[Start of section]

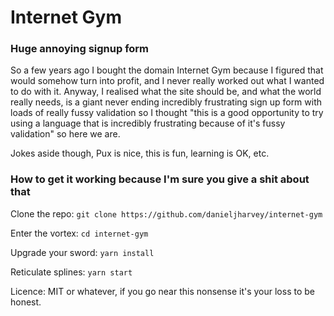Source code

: # Internet Gym

### Huge annoying signup form

So a few years ago I bought the domain Internet Gym because I figured that would somehow turn into profit, and I never really worked out what I wanted to do with it. Anyway, I realised what the site should be, and what the  world really needs, is a giant never ending incredibly frustrating sign up form with loads of really fussy validation so I thought "this is a good opportunity to try using a language that is incredibly frustrating because of it's fussy validation" so here we are.

Jokes aside though, Pux is nice, this is fun, learning is OK, etc.

### How to get it working because I'm sure you give a shit about that

Clone the repo: `git clone https://github.com/danieljharvey/internet-gym`

Enter the vortex: `cd internet-gym`

Upgrade your sword: `yarn install`

Reticulate splines: `yarn start`

Licence: MIT or whatever, if you go near this nonsense it's your loss to be honest.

[End of section]

TASK STATEMENT: Please produce an exact copy of all the material, leaving out the pictures.

REPLY TO THE EXERCISE:
Source code

: # Internet Gym

### Huge annoying signup form

So a few years ago I bought the domain Internet Gym because I figured that would somehow turn into profit, and I never really worked out what I wanted to do with it. Anyway, I realised what the site should be, and what the  world really needs, is a giant never ending incredibly frustrating sign up form with loads of really fussy validation so I thought "this is a good opportunity to try using a language that is incredibly frustrating because of it's fussy validation" so here we are.

Jokes aside though, Pux is nice, this is fun, learning is OK, etc.

### How to get it working because I'm sure you give a shit about that

Clone the repo: `git clone https://github.com/danieljharvey/internet-gym`

Enter the vortex: `cd internet-gym`

Upgrade your sword: `yarn install`

Reticulate splines: `yarn start`

Licence: MIT or whatever, if you go near this nonsense it's your loss to be honest.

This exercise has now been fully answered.